It is informative to analyze the number of sources detected using the various methods we employed and assess how many have survived the pruning process. Table 3 presents the total number of input sources for each detection method, as well as the fraction of these sources within 1″ and 3″ of a source in the final catalog (source positions changed during the pruning process and thus an exact position match was not possible). The image reconstruction method is the only one that experienced significant pruning of the input catalog, as it selects sources that are too faint according to the adopted PB threshold. According to Table 3, and considering also that the number of sources in the input PWDetect list of candidate sources more distant than 3″ from any source in the Image reconstruction input catalog is low, but not negligible (314, 688 for Wavdetect), it is evident that in complex fields like these, deploying different detection methods is crucial for optimizing the number of detected sources.
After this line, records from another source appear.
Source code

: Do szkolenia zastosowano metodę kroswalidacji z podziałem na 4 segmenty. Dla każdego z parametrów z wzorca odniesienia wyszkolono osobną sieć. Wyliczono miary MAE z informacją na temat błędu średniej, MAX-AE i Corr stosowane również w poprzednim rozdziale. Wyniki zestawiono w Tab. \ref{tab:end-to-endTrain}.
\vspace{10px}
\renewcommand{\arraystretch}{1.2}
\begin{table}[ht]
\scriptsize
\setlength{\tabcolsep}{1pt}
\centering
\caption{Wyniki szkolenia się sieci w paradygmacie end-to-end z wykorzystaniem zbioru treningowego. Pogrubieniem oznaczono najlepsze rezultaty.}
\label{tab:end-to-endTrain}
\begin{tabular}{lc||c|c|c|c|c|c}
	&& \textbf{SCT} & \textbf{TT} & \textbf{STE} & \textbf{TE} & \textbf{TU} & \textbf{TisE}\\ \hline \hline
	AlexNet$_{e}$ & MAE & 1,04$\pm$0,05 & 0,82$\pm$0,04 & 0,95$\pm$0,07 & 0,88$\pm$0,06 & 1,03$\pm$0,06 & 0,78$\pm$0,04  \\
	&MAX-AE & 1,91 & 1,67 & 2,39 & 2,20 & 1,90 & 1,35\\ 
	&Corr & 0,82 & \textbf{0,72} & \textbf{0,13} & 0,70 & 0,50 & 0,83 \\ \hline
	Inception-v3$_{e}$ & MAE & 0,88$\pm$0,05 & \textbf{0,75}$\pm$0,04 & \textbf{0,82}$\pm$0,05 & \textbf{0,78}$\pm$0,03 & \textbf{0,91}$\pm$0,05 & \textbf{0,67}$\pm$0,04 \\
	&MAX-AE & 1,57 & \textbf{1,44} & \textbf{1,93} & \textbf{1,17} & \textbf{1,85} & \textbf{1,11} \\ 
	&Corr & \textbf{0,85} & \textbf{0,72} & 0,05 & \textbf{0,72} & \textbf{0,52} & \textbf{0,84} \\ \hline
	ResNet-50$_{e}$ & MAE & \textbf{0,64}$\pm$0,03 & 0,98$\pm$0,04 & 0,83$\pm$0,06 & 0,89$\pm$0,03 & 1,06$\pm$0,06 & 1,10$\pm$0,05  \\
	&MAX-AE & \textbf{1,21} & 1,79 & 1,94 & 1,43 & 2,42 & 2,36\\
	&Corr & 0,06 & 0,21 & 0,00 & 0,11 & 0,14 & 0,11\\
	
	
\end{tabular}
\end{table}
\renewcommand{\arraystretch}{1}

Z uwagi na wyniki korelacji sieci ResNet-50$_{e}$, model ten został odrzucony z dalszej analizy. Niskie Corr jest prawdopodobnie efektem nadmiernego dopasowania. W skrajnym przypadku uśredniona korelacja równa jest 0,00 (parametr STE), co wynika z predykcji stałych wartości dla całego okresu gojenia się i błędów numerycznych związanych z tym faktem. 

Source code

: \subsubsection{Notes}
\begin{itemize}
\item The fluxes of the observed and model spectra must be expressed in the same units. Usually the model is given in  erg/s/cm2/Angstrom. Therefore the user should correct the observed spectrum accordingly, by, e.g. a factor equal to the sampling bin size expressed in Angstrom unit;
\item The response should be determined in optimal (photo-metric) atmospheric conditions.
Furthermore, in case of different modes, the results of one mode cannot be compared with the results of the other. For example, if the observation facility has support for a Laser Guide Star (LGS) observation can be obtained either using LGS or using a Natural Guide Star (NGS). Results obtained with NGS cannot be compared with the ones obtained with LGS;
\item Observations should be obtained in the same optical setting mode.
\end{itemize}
Given the design of the EWOCS survey and the compact nature of Westerlund 1, it is not surprising that the majority of sources are observed at low off-axis angles, as depicted in Fig. 9. Specifically, 63.7% of the sources (3485/5464) are located within 1 arcmin from the field center, and 87.7% are within 3 arcmin. Consequently, source positions are generally well-determined, with a median position error of 0.17″ and a 75% quantile position error of 0.27″. Position errors are estimated from the single-axis standard deviations of the PSF inside the extraction region and the number of counts extracted. This precision is crucial for the search of OIR counterparts and for dynamics studies.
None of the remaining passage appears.